La lince dei Balcani è infatti una tipica “specie bandiera”: elusiva e affascinante, è capace di colpire l’immaginario comune, innescando un circolo virtuoso di protezione tanto delle foreste in cui vive quanto delle sue prede.
Animale simbolo della Macedonia del Nord (dove è raffigurata sulla moneta da 5 dinari), è vista di buon occhio dalla popolazione di tutti i paesi interessati, anche grazie al fatto che, a differenza di lupi e orsi, non preda mai animali d’allevamento.
Ma è anche un biglietto da visita fondamentale per uno sviluppo sostenibile di alcune tra le montagne più selvagge d’Europa, come il Bjeshkët e Nemuna tra Albania e Kosovo, il massiccio dello Sharr, un tempo patria dello sci jugoslavo e ora in piena crisi di identità, l’imponente Mavrovo. L’area ricade nel tratto balcanico della European Green Belt, l’ideale corridoio di aree verdi ad alto valore naturalistico che ricalca il tracciato dell’ex Cortina di ferro e altri confini un tempo “caldi” dell’Europa orientale.
Un secolo travagliato
La caccia intensiva e la distruzione degli habitat sono un fenomeno ormai plurisecolare. All’inizio del Novecento, però, erano presenti popolazioni isolate in zone lontanissime dall’areale di oggi come la Slovenia e la Bulgaria.
Durante il secolo breve, però, le cose cambiarono molto rapidamente, e allo scoppio della Seconda guerra mondiale il felino era già a un passo dalla scomparsa, con un numero stimato compreso addirittura tra quindici e venti individui adulti.

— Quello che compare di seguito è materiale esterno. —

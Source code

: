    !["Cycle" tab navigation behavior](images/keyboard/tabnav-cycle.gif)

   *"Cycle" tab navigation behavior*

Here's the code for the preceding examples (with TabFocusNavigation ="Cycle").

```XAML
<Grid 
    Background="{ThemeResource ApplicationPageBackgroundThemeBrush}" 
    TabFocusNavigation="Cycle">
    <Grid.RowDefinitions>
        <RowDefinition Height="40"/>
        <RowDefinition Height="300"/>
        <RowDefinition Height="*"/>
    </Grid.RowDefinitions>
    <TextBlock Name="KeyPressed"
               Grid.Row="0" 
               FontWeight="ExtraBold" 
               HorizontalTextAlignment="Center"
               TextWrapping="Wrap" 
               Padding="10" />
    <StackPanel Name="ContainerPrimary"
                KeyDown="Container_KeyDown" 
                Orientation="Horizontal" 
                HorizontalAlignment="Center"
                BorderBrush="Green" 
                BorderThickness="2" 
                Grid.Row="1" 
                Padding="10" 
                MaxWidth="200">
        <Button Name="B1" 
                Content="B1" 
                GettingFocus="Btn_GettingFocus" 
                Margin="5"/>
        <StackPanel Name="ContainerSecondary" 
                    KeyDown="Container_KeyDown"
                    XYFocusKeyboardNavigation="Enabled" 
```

Nel dopoguerra le cose cambiarono: la Jugoslavia ne vietò la caccia nel 1949, e istituì delle riserve naturali apposite per la sua conservazione. Vent’anni dopo, anche l’Albania la dichiarò protetta. La popolazione poté così tornare a crescere fino agli anni Ottanta, arrivando a sfiorare i trecento esemplari, un numero che gli studiosi ritengono abbastanza sicuro per la sopravvivenza dell’animale.
Ma con i turbolenti anni Novanta la situazione precipitò. Tra la dissoluzione della Jugoslavia, la guerra in Kosovo e il collasso dello Stato albanese, il disboscamento selvaggio e il bracconaggio tornarono a prosperare indisturbati. Per la lince iniziava una nuova fase di declino, da cui non si è ancora risollevata.
Il destino di uno degli animali simbolo dei Balcani non è ancora segnato, se tutti faranno la loro parte – studiosi, politici, stakeholders e società civile. Ma il tempo per scrivere un finale diverso, denuncia l’ultimo report del Recovery Programme, sta per finire.